# EXERCISE AIM:
The lines to copy are those in the records below that hold the word "sender".

——————

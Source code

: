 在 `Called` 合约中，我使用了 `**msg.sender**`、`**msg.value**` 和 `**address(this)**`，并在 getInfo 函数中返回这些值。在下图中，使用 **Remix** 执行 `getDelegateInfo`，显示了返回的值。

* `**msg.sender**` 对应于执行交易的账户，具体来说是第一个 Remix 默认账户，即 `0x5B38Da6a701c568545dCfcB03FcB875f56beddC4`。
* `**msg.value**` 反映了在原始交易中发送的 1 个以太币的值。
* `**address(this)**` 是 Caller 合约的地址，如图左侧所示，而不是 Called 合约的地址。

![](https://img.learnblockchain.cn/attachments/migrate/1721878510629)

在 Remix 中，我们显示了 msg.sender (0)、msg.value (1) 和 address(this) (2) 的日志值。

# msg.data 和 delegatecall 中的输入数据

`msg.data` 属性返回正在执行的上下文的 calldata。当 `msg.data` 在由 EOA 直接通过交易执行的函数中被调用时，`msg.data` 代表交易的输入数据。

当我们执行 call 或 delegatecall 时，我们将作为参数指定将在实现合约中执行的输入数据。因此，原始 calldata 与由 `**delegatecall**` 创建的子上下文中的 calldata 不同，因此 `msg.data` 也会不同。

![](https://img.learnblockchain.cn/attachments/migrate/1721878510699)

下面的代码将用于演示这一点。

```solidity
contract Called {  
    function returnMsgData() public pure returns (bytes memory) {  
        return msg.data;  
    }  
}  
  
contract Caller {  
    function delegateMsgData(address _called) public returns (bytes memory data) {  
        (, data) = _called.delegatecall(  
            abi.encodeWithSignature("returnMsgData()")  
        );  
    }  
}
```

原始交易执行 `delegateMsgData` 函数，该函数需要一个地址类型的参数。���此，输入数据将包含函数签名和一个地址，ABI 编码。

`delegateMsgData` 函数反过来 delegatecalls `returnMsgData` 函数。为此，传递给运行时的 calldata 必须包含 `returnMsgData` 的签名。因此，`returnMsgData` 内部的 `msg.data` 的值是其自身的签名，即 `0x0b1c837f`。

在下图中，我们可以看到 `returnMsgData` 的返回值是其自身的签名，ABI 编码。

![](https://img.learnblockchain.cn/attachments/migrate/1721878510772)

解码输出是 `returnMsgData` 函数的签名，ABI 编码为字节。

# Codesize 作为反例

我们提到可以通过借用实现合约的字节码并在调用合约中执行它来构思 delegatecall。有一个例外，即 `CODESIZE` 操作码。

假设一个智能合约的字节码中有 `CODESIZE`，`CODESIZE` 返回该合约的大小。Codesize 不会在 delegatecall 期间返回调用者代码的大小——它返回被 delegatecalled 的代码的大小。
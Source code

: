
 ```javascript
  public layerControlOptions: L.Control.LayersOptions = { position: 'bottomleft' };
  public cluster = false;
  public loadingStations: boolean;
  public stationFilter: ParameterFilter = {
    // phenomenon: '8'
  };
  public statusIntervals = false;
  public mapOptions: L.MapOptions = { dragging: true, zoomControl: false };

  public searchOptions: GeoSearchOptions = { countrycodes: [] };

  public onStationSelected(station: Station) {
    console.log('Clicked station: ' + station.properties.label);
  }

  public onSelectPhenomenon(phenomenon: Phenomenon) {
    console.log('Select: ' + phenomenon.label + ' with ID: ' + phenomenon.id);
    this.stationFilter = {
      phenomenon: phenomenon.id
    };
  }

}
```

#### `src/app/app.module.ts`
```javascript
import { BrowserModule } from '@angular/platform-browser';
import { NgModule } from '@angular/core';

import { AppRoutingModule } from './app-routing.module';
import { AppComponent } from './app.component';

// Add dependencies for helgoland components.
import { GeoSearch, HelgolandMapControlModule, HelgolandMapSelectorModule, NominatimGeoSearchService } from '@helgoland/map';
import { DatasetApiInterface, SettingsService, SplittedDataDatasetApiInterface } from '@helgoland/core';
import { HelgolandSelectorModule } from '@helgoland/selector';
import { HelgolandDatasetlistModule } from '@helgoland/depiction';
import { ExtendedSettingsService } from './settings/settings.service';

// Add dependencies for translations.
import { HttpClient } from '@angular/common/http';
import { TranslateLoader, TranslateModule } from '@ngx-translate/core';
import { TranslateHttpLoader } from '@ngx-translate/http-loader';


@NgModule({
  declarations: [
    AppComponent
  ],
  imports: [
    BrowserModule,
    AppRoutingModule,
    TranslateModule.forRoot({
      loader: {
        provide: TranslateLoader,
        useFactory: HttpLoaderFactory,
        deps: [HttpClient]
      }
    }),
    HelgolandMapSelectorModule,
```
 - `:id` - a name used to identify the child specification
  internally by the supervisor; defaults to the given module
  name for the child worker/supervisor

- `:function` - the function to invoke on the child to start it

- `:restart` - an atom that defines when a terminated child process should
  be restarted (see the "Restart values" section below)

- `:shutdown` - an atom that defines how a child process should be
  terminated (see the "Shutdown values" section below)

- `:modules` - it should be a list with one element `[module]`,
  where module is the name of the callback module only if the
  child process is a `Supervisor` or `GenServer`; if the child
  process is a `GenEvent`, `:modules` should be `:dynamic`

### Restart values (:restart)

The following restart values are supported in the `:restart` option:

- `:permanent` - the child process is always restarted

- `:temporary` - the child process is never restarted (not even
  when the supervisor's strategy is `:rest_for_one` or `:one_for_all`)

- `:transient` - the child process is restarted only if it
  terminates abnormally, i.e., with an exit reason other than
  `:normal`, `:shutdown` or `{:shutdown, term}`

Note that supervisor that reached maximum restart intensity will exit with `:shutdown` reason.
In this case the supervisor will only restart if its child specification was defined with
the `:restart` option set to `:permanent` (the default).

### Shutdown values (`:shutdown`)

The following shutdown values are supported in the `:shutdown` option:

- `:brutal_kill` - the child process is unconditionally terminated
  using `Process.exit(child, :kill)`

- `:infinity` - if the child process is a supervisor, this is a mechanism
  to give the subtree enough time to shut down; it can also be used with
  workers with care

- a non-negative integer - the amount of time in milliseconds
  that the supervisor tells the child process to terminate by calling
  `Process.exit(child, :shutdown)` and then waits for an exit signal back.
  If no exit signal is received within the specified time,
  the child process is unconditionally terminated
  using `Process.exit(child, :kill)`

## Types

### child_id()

——————

# SOLUTION:
: 在 `Called` 合约中，我使用了 `**msg.sender**`、`**msg.value**` 和 `**address(this)**`，并在 getInfo 函数中返回这些值。在下图中，使用 **Remix** 执行 `getDelegateInfo`，显示了返回的值。
* `**msg.sender**` 对应于执行交易的账户，具体来说是第一个 Remix 默认账户，即 `0x5B38Da6a701c568545dCfcB03FcB875f56beddC4`。
在 Remix 中，我们显示了 msg.sender (0)、msg.value (1) 和 address(this) (2) 的日志值。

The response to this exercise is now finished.